To do —
If a line in the records contains the word "label", count it; state the resulting number and nothing more.

Records provided —

··········

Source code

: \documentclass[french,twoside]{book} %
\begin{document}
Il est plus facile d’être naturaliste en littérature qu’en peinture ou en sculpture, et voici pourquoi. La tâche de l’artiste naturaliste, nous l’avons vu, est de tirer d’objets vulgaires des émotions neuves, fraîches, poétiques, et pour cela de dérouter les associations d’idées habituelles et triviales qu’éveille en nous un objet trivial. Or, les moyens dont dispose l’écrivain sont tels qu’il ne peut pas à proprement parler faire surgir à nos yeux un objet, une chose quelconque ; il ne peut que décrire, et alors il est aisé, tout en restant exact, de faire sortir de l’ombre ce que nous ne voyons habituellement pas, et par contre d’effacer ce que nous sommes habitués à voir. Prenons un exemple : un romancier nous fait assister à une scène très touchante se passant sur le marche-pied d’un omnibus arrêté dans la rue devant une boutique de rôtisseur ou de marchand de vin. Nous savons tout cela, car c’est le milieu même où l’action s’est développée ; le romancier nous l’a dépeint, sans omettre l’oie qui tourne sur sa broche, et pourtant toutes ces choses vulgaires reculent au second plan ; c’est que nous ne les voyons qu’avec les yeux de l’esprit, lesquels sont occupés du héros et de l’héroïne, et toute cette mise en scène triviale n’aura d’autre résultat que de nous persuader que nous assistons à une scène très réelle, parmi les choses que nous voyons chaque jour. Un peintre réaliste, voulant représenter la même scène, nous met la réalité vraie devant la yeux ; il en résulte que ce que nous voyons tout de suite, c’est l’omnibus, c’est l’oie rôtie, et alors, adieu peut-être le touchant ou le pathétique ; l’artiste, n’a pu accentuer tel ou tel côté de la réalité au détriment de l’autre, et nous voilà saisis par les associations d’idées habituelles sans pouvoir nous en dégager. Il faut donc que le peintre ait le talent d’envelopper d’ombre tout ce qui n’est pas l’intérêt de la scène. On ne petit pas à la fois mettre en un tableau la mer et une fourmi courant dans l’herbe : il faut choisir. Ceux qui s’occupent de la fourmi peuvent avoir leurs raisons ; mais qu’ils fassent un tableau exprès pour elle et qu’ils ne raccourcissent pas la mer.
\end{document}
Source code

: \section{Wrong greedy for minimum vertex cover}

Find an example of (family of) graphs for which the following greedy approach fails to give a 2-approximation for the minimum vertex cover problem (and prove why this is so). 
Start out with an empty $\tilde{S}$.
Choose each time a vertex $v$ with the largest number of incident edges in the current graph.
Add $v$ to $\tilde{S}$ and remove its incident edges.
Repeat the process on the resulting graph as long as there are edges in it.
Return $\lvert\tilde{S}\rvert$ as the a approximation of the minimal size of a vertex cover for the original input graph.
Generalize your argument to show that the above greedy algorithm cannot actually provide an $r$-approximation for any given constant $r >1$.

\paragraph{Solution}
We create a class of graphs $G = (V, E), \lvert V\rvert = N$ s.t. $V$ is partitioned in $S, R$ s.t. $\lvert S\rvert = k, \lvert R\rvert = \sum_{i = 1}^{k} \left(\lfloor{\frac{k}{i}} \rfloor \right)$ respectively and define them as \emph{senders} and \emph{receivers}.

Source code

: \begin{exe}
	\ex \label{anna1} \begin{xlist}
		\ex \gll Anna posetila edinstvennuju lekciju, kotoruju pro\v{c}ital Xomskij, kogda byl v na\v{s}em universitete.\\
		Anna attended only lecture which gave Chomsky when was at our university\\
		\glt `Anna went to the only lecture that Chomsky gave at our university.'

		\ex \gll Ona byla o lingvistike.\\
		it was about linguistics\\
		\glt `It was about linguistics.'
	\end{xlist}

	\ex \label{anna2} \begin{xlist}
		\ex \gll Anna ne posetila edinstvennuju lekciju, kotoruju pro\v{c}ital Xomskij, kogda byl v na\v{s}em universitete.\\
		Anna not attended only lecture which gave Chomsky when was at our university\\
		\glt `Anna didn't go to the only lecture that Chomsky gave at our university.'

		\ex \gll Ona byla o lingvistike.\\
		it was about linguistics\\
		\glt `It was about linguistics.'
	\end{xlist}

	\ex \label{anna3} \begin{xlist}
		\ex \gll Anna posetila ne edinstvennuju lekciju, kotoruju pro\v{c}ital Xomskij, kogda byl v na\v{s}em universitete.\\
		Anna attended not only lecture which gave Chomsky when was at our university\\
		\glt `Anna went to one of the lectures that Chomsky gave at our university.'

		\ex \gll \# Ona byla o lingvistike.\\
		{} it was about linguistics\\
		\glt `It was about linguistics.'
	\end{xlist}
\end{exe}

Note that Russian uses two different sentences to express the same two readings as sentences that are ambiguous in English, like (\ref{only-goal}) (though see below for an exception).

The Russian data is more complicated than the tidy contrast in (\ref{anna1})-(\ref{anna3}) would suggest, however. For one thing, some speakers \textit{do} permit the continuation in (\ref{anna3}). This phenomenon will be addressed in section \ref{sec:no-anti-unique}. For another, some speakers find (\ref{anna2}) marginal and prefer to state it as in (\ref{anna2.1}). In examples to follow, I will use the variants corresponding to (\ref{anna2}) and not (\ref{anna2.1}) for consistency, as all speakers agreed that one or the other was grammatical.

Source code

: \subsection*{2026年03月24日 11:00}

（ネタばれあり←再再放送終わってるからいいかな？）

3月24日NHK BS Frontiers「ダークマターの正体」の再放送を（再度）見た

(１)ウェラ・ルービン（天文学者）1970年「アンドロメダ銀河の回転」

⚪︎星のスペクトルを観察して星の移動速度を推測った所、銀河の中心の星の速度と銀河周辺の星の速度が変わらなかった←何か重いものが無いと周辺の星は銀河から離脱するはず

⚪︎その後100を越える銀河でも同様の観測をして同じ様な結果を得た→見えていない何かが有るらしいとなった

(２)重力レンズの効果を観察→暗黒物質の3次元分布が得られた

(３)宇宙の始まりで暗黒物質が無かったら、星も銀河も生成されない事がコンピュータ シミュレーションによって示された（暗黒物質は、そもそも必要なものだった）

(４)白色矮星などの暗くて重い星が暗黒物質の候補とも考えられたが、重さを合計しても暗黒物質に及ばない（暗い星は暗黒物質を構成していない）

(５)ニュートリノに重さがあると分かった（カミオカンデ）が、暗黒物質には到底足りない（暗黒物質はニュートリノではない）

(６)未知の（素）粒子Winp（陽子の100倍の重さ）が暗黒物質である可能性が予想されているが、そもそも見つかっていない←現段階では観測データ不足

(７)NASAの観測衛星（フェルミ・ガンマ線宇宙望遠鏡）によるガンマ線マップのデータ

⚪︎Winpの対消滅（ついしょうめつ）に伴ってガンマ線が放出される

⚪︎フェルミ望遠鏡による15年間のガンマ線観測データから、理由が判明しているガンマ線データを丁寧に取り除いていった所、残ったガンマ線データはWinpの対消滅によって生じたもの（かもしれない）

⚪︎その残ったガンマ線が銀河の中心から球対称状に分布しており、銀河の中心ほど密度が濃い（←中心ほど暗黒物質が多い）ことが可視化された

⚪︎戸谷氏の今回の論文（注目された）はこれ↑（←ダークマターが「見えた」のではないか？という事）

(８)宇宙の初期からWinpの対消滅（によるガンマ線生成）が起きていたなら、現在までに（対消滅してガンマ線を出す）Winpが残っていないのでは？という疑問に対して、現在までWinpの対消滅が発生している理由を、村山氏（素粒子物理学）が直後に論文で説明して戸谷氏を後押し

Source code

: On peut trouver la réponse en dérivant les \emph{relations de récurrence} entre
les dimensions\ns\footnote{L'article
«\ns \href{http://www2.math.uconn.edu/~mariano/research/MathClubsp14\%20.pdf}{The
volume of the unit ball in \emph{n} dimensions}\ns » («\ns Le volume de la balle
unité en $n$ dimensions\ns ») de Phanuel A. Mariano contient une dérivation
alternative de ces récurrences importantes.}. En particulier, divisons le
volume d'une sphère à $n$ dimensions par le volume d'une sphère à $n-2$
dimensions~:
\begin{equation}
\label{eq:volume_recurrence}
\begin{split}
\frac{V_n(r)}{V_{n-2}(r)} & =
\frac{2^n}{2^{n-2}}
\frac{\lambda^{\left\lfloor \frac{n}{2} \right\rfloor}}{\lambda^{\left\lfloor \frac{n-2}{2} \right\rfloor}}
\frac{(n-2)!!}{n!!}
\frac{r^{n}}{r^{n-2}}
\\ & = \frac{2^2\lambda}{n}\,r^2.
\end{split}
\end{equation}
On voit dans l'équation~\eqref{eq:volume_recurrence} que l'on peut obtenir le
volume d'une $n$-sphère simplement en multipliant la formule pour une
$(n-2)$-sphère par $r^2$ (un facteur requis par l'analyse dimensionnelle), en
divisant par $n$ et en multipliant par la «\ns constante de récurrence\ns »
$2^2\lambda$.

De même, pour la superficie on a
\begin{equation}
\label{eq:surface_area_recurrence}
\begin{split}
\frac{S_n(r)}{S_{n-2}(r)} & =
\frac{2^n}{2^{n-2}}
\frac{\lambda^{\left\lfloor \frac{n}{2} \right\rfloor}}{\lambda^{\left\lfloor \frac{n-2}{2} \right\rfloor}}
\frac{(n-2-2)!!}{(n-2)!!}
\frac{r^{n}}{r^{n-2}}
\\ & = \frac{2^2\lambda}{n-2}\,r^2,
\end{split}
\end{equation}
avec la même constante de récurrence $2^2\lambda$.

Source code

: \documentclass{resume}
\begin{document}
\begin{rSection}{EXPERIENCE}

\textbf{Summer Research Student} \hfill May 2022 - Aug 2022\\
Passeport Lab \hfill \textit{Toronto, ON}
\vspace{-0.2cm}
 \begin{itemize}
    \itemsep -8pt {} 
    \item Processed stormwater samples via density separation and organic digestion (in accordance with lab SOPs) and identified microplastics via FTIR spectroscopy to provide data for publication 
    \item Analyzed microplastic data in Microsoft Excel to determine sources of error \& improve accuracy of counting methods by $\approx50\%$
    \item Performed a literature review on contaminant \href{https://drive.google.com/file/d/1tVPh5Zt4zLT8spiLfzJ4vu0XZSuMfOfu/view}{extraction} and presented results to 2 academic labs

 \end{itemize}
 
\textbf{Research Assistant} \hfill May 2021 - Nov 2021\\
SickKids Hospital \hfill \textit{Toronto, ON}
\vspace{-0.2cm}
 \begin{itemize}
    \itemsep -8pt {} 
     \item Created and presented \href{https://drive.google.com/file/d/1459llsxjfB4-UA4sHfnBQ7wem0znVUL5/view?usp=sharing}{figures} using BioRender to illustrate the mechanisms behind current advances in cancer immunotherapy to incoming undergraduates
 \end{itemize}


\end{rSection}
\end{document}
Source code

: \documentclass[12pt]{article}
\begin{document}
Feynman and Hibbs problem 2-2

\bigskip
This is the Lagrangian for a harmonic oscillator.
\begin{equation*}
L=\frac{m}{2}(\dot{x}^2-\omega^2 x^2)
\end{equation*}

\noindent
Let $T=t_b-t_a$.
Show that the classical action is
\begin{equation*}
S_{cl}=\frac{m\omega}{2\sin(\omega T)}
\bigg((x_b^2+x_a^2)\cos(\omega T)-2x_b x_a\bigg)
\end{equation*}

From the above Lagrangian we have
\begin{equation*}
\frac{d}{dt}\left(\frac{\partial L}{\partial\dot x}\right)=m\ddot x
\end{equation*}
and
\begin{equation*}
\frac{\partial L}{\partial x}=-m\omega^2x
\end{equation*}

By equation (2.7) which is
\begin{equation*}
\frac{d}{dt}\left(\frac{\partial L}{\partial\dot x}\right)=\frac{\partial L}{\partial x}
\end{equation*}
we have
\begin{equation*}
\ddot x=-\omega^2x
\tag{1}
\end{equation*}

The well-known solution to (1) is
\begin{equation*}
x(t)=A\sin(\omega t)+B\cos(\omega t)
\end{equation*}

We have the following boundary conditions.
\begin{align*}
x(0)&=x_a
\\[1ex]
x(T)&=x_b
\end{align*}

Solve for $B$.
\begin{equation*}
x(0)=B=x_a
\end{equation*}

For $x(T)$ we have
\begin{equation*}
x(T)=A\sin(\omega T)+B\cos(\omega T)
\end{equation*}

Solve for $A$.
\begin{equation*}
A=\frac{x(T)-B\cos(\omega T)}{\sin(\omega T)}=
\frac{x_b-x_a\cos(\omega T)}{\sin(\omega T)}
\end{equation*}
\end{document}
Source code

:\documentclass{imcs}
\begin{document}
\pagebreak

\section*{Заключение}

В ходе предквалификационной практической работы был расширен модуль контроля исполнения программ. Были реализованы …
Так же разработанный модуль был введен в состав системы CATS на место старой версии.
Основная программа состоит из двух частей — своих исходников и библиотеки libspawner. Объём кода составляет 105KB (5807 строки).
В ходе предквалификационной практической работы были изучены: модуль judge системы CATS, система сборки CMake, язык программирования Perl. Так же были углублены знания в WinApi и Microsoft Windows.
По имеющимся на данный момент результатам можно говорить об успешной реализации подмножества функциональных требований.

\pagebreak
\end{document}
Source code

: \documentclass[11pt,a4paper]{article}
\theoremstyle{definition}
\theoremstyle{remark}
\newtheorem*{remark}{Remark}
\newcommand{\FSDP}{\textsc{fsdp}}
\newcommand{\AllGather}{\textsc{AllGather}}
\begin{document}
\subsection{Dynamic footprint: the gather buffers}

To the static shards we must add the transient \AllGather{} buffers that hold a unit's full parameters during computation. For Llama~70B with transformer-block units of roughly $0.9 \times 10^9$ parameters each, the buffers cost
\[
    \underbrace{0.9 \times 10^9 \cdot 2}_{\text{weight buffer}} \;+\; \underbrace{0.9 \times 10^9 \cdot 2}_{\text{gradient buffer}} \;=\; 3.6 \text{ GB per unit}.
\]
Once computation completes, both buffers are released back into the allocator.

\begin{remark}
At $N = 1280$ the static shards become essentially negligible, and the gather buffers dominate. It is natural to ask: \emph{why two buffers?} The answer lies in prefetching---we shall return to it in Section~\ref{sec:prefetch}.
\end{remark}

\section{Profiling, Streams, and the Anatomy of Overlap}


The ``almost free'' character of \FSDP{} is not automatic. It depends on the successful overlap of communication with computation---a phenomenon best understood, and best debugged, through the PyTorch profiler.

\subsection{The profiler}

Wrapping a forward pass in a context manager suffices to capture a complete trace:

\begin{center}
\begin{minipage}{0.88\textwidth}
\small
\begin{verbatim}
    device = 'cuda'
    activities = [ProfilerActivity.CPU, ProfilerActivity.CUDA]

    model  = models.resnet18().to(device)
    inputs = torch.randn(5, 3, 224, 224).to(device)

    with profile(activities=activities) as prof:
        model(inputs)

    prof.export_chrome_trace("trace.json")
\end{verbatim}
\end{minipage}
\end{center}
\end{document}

··········

Answer box —
5